- Recent measures by social media giants to censor content have met with criticism, most notably from President Trump.
- Automated filters, spam abuse and "civic integrity" have been put forward, variously, as a defense by the platforms concerned.
- Some users have responded by moving to other platforms or setting up their own,
Twitter opened a new can of worms in the censorship debate on Tuesday by “fact-checking” posts by President Donald Trump, suggesting he was wrong about voter fraud.
Meanwhile, YouTube has been deleting comments with phrases that insult China’s Communist Party, and its sister company, Google, deleted millions of TikTok reviews. after the app's ratings fell to an all-time low.
The tech titans have sought to explain away these latest swipes at the citadel of free speech. It’s because of automated filters, introduced due to workforce changes during the pandemic, argued YouTube; it’s to curb spam abuse, Google said, in reference to Tik Tok. Meanwhile, Twitter politely explained that the President simply violated its new “civic integrity policy,” which bars users from posting misleading information that could dissuade people from voting.
But many are having none of it. Today, Mati Greenspan, founder of Quantum Economics, asked his Twitter followers: “What have you done to #ungoogle yourself lately?”
And President Trump was fuming. “Twitter is completely stifling FREE SPEECH, and I, as President, will not allow it to happen!” he responded.

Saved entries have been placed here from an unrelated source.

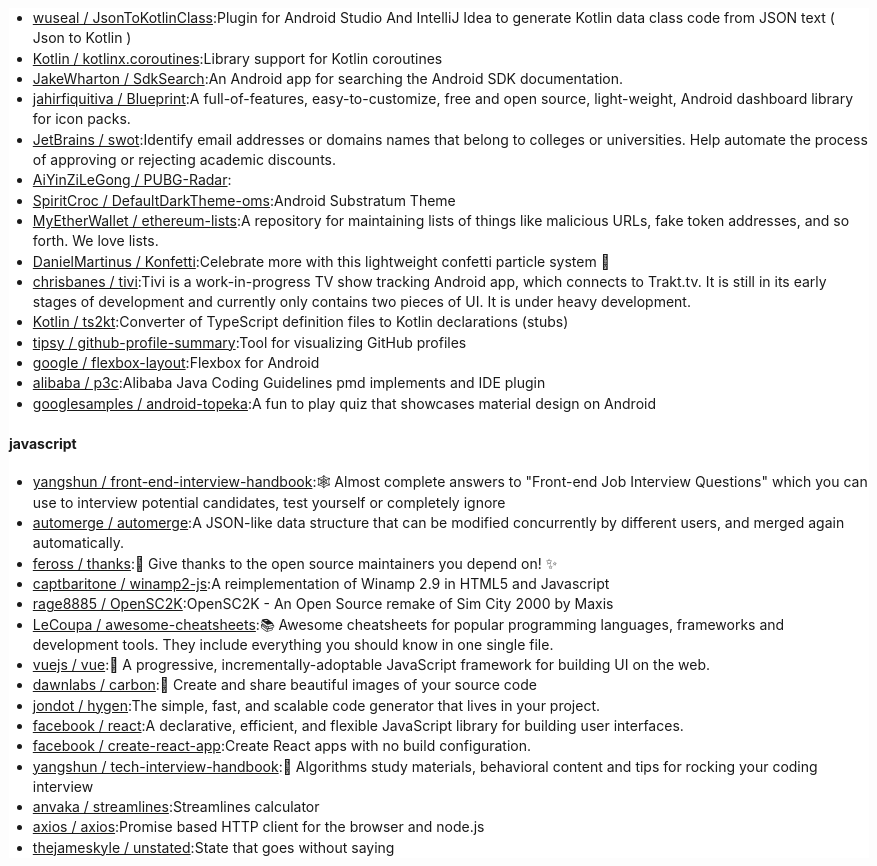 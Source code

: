 * [wuseal / JsonToKotlinClass](https://github.com/wuseal/JsonToKotlinClass):Plugin for Android Studio And IntelliJ Idea to generate Kotlin data class code from JSON text ( Json to Kotlin )
* [Kotlin / kotlinx.coroutines](https://github.com/Kotlin/kotlinx.coroutines):Library support for Kotlin coroutines
* [JakeWharton / SdkSearch](https://github.com/JakeWharton/SdkSearch):An Android app for searching the Android SDK documentation.
* [jahirfiquitiva / Blueprint](https://github.com/jahirfiquitiva/Blueprint):A full-of-features, easy-to-customize, free and open source, light-weight, Android dashboard library for icon packs.
* [JetBrains / swot](https://github.com/JetBrains/swot):Identify email addresses or domains names that belong to colleges or universities. Help automate the process of approving or rejecting academic discounts.
* [AiYinZiLeGong / PUBG-Radar](https://github.com/AiYinZiLeGong/PUBG-Radar):
* [SpiritCroc / DefaultDarkTheme-oms](https://github.com/SpiritCroc/DefaultDarkTheme-oms):Android Substratum Theme
* [MyEtherWallet / ethereum-lists](https://github.com/MyEtherWallet/ethereum-lists):A repository for maintaining lists of things like malicious URLs, fake token addresses, and so forth. We love lists.
* [DanielMartinus / Konfetti](https://github.com/DanielMartinus/Konfetti):Celebrate more with this lightweight confetti particle system 🎊
* [chrisbanes / tivi](https://github.com/chrisbanes/tivi):Tivi is a work-in-progress TV show tracking Android app, which connects to Trakt.tv. It is still in its early stages of development and currently only contains two pieces of UI. It is under heavy development.
* [Kotlin / ts2kt](https://github.com/Kotlin/ts2kt):Converter of TypeScript definition files to Kotlin declarations (stubs)
* [tipsy / github-profile-summary](https://github.com/tipsy/github-profile-summary):Tool for visualizing GitHub profiles
* [google / flexbox-layout](https://github.com/google/flexbox-layout):Flexbox for Android
* [alibaba / p3c](https://github.com/alibaba/p3c):Alibaba Java Coding Guidelines pmd implements and IDE plugin
* [googlesamples / android-topeka](https://github.com/googlesamples/android-topeka):A fun to play quiz that showcases material design on Android

#### javascript
* [yangshun / front-end-interview-handbook](https://github.com/yangshun/front-end-interview-handbook):🕸 Almost complete answers to "Front-end Job Interview Questions" which you can use to interview potential candidates, test yourself or completely ignore
* [automerge / automerge](https://github.com/automerge/automerge):A JSON-like data structure that can be modified concurrently by different users, and merged again automatically.
* [feross / thanks](https://github.com/feross/thanks):🙌 Give thanks to the open source maintainers you depend on! ✨
* [captbaritone / winamp2-js](https://github.com/captbaritone/winamp2-js):A reimplementation of Winamp 2.9 in HTML5 and Javascript
* [rage8885 / OpenSC2K](https://github.com/rage8885/OpenSC2K):OpenSC2K - An Open Source remake of Sim City 2000 by Maxis
* [LeCoupa / awesome-cheatsheets](https://github.com/LeCoupa/awesome-cheatsheets):📚 Awesome cheatsheets for popular programming languages, frameworks and development tools. They include everything you should know in one single file.
* [vuejs / vue](https://github.com/vuejs/vue):🖖 A progressive, incrementally-adoptable JavaScript framework for building UI on the web.
* [dawnlabs / carbon](https://github.com/dawnlabs/carbon):🎨 Create and share beautiful images of your source code
* [jondot / hygen](https://github.com/jondot/hygen):The simple, fast, and scalable code generator that lives in your project.
* [facebook / react](https://github.com/facebook/react):A declarative, efficient, and flexible JavaScript library for building user interfaces.
* [facebook / create-react-app](https://github.com/facebook/create-react-app):Create React apps with no build configuration.
* [yangshun / tech-interview-handbook](https://github.com/yangshun/tech-interview-handbook):💯 Algorithms study materials, behavioral content and tips for rocking your coding interview
* [anvaka / streamlines](https://github.com/anvaka/streamlines):Streamlines calculator
* [axios / axios](https://github.com/axios/axios):Promise based HTTP client for the browser and node.js
* [thejameskyle / unstated](https://github.com/thejameskyle/unstated):State that goes without saying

Up to now, Twitter has proven a willing participant in Trump’s misinformation campaign. But good luck to him in getting its latest decision reversed. As millions of banned accounts have discovered, federal law protects the rights of internet platforms to moderate the third-party speech they publish. And Twitter has stuck to its guns.
YouTube’s censorship crisis
Not so YouTube. It has since promised to fix the “enforcement systems’ error” that has led thousands of comments criticising China’s ruling Communist Party to be removed—a mistake that’s apparently gone unnoticed since October 2019, when the issue was raised on YouTube’s official help pages.
But it has plenty of other critics, including Elon Musk. In April, he slammed YouTube for removing a video of two doctors who were urging an end to lockdowns.
And there are signs a YouTube backlash may have begun. Podcaster and sports commentator Joe Rogan announced his move to Spotify last week, while lambasting Google’s heavy-handed censorship of content providers.
Popular crypto vlogger Ivan on Tech announced a move over on to his own platform earlier this month, after YouTube repeatedly censored his content. The cryptocurrency industry, often portrayed as a scammer haven, is an obvious target for social media censorship across all social media platforms.
Social media platform’s policies towards cryptocurrency companies have often been uneven. For instance, on Google, genuine companies have complained of being banned from placing ads on its site, while the platform seemingly allows phishing sites who impersonate them.
On Facebook, some users have complained that using the single word coronavirus means a post is auto-censored. The platform hopes its new Oversight Board will resolve censorship dilemmas, but critics warn that “platform governance means platform interference,” and even the most qualified, objective censors are still censors, forced to make subjective distinctions between ‘good’ and ‘bad’ speech.
What are the alternatives?
In fact, earlier this month, Tyler Winklevoss—cofounder of the Gemini crypto exchange and a venture capitalist known for his tussles with Facebook in the past—called for crypto entrepreneurs to start building the uncensorable social networks of the future. “A central party should not play referee,” Winklevoss told Decrypt, at the time.
Cryptocurrency offers interesting possibilities for self-censorship. Reddit, for instance, is running an experiment using crypto as a measure of reputation, earned by submitting quality posts and comments.
The social media platform said its vision was for a new frontier: a free and fair Internet. It claims the Internet has been ruined by advertising, censorship and “walled gardens,” and cryptocurrency might offer a way out.
The social media giants know that the battle isn’t really about spam or fraud. It’s about who gets to define truth. And there’s some consolation that Trump is subject to that too.